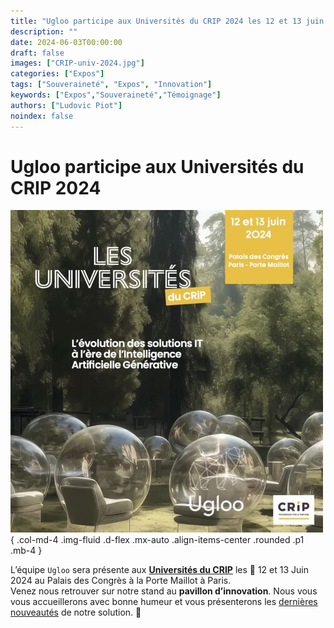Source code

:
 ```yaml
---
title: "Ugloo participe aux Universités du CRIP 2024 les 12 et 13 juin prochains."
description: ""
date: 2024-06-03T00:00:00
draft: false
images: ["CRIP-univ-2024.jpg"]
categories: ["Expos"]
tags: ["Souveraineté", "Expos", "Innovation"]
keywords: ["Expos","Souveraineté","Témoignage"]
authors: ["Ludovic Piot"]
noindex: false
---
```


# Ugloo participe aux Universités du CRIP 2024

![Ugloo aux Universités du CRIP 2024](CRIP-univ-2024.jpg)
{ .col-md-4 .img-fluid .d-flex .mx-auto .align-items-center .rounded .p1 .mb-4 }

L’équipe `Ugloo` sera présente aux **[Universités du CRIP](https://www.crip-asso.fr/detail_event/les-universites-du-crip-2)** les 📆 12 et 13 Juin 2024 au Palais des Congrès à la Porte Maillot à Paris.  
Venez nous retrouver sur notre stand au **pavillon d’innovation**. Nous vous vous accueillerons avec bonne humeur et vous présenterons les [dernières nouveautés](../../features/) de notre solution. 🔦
- - -
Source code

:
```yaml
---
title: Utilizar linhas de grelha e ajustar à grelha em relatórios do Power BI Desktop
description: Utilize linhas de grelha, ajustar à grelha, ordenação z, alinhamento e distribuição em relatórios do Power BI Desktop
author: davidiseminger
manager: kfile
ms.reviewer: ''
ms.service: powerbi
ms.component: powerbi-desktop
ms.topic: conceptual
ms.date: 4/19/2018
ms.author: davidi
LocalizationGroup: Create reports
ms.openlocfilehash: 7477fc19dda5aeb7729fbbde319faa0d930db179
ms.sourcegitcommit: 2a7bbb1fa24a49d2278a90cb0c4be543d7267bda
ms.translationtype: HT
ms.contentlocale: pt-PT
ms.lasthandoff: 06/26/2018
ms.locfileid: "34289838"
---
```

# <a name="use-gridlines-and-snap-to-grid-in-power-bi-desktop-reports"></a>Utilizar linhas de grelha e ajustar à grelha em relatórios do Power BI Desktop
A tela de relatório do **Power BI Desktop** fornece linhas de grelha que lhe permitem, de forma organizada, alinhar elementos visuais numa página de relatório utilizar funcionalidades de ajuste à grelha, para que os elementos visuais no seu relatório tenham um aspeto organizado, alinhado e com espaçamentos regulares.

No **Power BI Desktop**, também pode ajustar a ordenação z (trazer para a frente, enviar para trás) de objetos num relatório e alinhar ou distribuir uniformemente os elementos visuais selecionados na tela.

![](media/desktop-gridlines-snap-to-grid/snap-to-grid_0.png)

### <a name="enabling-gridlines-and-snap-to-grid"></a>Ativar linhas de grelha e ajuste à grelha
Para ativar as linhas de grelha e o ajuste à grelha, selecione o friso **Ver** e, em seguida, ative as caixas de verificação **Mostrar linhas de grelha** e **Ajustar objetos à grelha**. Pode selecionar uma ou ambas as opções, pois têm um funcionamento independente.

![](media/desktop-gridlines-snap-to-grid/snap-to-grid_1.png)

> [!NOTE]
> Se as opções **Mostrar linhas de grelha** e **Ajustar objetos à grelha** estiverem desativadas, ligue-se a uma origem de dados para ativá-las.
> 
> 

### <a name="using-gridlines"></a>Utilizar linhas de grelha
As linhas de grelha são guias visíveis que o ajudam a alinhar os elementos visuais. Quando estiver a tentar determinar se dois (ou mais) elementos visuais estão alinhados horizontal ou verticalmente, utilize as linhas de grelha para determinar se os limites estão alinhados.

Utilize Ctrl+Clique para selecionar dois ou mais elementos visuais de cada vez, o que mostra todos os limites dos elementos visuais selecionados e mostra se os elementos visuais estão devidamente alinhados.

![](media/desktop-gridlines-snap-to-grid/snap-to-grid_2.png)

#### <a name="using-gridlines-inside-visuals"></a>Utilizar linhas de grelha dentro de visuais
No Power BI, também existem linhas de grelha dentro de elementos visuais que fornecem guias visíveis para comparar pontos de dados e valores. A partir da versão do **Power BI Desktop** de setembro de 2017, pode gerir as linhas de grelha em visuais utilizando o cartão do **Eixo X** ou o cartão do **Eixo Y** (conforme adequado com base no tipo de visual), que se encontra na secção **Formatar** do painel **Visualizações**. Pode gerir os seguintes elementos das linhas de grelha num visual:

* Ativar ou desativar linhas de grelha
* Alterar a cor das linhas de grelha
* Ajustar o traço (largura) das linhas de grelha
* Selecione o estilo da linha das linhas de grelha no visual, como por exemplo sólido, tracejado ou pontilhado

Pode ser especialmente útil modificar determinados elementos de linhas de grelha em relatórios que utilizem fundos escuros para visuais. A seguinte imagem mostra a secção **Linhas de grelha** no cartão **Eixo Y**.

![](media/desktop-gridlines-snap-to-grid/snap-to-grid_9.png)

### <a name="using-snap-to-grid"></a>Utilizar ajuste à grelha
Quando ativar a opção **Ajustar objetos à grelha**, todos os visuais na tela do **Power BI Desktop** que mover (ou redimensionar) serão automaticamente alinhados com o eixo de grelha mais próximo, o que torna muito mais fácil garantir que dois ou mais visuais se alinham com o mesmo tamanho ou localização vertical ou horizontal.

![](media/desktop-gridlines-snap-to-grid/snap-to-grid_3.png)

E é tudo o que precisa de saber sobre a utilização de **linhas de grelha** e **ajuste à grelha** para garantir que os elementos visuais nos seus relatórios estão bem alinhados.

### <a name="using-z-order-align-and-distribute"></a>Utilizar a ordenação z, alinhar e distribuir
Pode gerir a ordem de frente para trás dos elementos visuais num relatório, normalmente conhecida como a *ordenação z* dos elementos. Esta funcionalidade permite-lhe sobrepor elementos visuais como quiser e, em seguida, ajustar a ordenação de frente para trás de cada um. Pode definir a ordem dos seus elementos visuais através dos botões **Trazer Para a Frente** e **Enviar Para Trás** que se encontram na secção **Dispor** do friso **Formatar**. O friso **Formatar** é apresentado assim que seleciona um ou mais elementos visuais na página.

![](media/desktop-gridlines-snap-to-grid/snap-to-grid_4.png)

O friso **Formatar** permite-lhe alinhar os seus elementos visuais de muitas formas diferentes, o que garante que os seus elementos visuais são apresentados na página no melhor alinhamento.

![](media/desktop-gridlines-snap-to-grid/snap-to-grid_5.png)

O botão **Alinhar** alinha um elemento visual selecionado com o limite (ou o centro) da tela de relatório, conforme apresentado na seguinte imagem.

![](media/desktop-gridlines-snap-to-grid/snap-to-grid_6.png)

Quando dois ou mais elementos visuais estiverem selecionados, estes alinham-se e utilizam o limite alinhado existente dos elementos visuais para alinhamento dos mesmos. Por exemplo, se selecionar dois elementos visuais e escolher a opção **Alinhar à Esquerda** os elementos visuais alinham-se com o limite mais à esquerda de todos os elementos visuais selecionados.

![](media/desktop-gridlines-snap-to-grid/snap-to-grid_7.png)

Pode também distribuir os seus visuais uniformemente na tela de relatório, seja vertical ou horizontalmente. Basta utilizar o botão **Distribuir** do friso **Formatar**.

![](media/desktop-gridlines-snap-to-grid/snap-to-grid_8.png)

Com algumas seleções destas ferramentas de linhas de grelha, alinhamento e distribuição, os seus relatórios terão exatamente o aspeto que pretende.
- - -
• Instructions to follow
All the lines that hold the word "opções" must appear in the answer, copied from the records.

• Solution
Para ativar as linhas de grelha e o ajuste à grelha, selecione o friso **Ver** e, em seguida, ative as caixas de verificação **Mostrar linhas de grelha** e **Ajustar objetos à grelha**. Pode selecionar uma ou ambas as opções, pois têm um funcionamento independente.
> Se as opções **Mostrar linhas de grelha** e **Ajustar objetos à grelha** estiverem desativadas, ligue-se a uma origem de dados para ativá-las.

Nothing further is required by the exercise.